Subacromial impingement describes a group of conditions which are driven by the compression, irritation and subsequent inflammation of the structures between the humeral head (upper arm bone) and the acromion (tip of the shoulder).

The structures most commonly affected in impingement are the tendons of the rotator cuff muscles, but this condition can also affect any other structure in the subacromial space such as the tendon of the long head of biceps, the joint capsule and or the bursa.

Subacromial impingement may precede, follow or occur simultaneously with a rotator cuff tendinopathy. This describes a degenerative condition of the tendons of the rotator cuff muscles. Tendinopathy can fall anywhere along a large spectrum of pathology; from a low grade inflammatory disorder to an advanced degenerative state where partial or full thickness tears may be present.
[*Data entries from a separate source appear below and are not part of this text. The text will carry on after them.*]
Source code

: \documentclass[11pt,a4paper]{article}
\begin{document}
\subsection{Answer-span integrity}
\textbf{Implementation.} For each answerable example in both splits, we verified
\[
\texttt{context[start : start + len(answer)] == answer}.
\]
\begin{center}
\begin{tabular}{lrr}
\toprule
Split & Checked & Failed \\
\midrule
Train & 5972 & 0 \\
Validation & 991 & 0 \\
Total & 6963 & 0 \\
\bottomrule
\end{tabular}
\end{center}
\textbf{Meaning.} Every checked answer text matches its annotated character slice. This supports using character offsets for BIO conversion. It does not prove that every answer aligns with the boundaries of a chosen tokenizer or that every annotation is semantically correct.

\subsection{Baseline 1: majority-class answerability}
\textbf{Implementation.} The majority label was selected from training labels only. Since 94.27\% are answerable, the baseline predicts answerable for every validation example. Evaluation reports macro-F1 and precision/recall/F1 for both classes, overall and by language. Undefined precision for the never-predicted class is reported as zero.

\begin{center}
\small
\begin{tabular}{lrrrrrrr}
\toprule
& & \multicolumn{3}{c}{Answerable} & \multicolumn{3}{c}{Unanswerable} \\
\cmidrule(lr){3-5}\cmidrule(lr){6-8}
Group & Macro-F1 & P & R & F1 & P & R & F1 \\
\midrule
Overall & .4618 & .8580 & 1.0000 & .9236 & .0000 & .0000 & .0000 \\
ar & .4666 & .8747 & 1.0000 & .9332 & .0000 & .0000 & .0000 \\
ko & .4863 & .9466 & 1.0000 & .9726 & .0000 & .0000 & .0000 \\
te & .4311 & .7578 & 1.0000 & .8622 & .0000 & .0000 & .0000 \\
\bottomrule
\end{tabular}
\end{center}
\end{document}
  • Pain at the front or tip of the shoulder; may or may not refer into the upper arm
  • Symptom onset is usually gradual and may be associated with overuse or repetitive loading in the overhead position; may also be related to a traumatic event such as a fall onto an outstretched arm or lifting a heavy object
  • Symptoms may persist at rest and during the night, making it difficult to sleep on the injured side
  • Symptoms will be aggravated by arm movements such as those required to dress oneself, washing or brushing hair and especially activities overhead such as painting or hanging out washing
There are thought to be six main causes of subacromial impingement, and you may fit into more than one category:

  1. Rotator cuff tendon pathology or injury i.e. tendinopathy
    Injury to the rotator cuff, whether it is from trauma or overuse, will cause a narrowing of the subacromial space as the tendons undergo the normal inflammatory response. This narrowed space predisposes the tendons to further compression and impingement, especially during arm movements.
  2. Structural (or ‘boney’) anomalies
    X-Rays may show boney ‘spurs’ surrounding the acromion, which narrow the subacromial space from above. There may also be congenital differences in the shape of the acromion, such as curving or hooking, which predispose an individual to impingement. Where the cause of impingement is largely structural, surgical intervention may be necessary.
  3. Dysfunction of the rotator cuff muscles
    In a healthy shoulder, the rotator cuff muscles act to keep the humeral head firmly into the socket of the shoulder at rest and during arm movements. Abnormal rotator cuff function as a result of injury or degenerative changes leads to an imbalance in the force couples around the shoulder. This ultimately allows the humeral head to move upwards and forwards and causes impingement of the subacromial structures.
  4. Dysfunction of the scapular muscles
    Similiarly to the rotator cuff, the scapular muscles have a role to play in the stability of the shoulder. Weakness or overactivity in these muscles affects the posture and movement of the shoulder blade. If the shoulder blade cannot rotate upwardly as the arm moves overhead, the humeral head will impact and cause impingement.
  5. Faulty posture of the shoulder girdle
    Excessively flexed or slumped postures in conjunction with shortened pectoral muscles leads to changes in the position of the shoulder blade. These postural problems increase the likelihood of subacromial impingement with arm movements.
  6. Posterior shoulder joint capsule tightness
    The posterior capsule may become tight following viral or surgically induced inflammation, or after a period of immobilization. This affects the position of the humeral head in the shoulder socket and can lead to impingement.
We recommend that you attempt to rest from those activities at home, work or during sport which make your symptoms worse. You may apply heat or ice to the shoulder, depending on the stage of your disorder, and take anti-inflammatory medications to help with your pain.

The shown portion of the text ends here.